Sreejesh, when in seventh grade, had an aptitude and the passion for sports but, born in a family of farmers, not the skills and ambition.

“It just happened in a flow,” is his understanding of how his career panned out.

Wielding a hockey stick

Young Sreejesh, away from home for the first time in his life, felt he didn’t belong at the GV Raja Sports School. He tried basketball and volleyball – two sports that are popular and promise more job opportunities than hockey in Kerala – and found out that he didn’t fit in. He also didn’t like the hostel food. His seniors spoke too loudly. He saw a friend, who was down with a fever, with no one to take care of him. These things made him miss mom, dad and home. He wanted to go back.

Around this time, he met his first coaches Jayakumar and Ramesh Kolappa, the people who introduced him to hockey. The former spotted Sreejesh during an assembly session.

“I had a hunch that he’d be a good goalkeeper, going by his stocky build and his body language,” Jayakumar said. The coach also revealed that Sreejesh was a reluctant runner, so the prospect of protecting the net without much running appealed to him. He thought goalkeeping would be easy.

Jayakumar told him it wasn’t. “A goalkeeper can be a one-man army on the field, but goalkeeping is a thankless job.”

Lessons through failure

Sreejesh, now, is a cheerful stoic, who neither lets his great saves corrupt his mind with complacency, nor lets the misses haunt him. His wife, Ayeesha, who he met during his GV Raja days, said that he doesn’t linger too much on his victories and defeats. “He mostly lives in the present... It’s a difficult thing to do, at least for us,” she said, laughing.

“It actually won’t help you if you are too bothered about the failures you’ve had,” Sreejesh had once said, when asked about former Liverpool goalkeeper Loris Karius’s regret over the mistakes he had committed in his team’s Champions League final loss to Real Madrid last season.

“It’s bad for you and your team as well. What happens is that your confidence level goes down and you might miss another ball, which is once again bad for you and your team. So, it’s like a cycle.”

This wisdom – first conveyed to him by his childhood coach – he truly acquired after several painful experiences.

In 2006, at the South Asian Games, with the gold medal on the line, he conceded a goal in India’s 2-3 defeat to arch-rivals Pakistan.

“That was a crucial moment,” Sreejesh said. “I had saved many goals. But I was only blamed by my teammates for the defeat that night. Then, I understood that a goalkeeper should not expect anything.”
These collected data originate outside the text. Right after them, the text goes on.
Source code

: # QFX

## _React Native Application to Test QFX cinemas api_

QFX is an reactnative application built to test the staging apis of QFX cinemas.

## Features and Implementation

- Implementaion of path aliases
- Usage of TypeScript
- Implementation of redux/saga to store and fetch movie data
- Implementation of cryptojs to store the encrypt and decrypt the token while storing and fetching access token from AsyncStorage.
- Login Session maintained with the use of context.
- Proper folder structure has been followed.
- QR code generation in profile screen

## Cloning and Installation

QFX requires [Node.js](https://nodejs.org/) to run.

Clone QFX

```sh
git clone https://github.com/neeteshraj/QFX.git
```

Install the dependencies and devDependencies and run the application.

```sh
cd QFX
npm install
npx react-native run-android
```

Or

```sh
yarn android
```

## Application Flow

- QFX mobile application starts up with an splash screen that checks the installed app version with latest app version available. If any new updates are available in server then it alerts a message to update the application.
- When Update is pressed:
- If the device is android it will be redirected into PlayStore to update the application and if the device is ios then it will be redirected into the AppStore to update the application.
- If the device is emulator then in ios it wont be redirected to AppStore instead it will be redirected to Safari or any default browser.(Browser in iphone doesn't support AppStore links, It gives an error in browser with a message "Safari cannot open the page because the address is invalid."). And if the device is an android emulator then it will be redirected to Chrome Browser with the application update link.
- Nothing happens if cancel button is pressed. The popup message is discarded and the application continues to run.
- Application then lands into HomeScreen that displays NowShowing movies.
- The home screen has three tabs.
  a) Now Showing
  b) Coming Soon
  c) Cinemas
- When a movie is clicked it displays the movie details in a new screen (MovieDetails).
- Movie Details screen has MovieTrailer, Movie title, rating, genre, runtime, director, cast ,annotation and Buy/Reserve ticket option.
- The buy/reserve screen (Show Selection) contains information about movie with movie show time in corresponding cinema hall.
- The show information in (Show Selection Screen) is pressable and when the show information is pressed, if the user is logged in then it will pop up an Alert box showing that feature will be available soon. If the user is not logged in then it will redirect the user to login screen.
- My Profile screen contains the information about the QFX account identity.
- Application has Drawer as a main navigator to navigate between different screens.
Three years later, during a tour to Spain, he was called out by his captain for underperforming. “That hurt a lot. In that situation, you tend to doubt yourself – am I good enough? But I told myself that the team shouldn’t lose because of me again. I started training harder.”

India’s horrendous campaign at the London Olympics in 2012, when they lost all their matches, was another career-transforming moment. “We were ignored and treated badly wherever we went,” he said. “That defeat hurt a lot.”

The signed jersey from the 2012 Olympics that he has framed in his trophy room perhaps spurs him more to do well than the 100-plus glittering awards.

The men who shaped Sreejesh’s career

There are five men who helped Sreejesh grow into an Indian hockey great. The first two are his childhood coaches Jayakumar and Ramesh Kolappa. “They are like gods to me,” he said.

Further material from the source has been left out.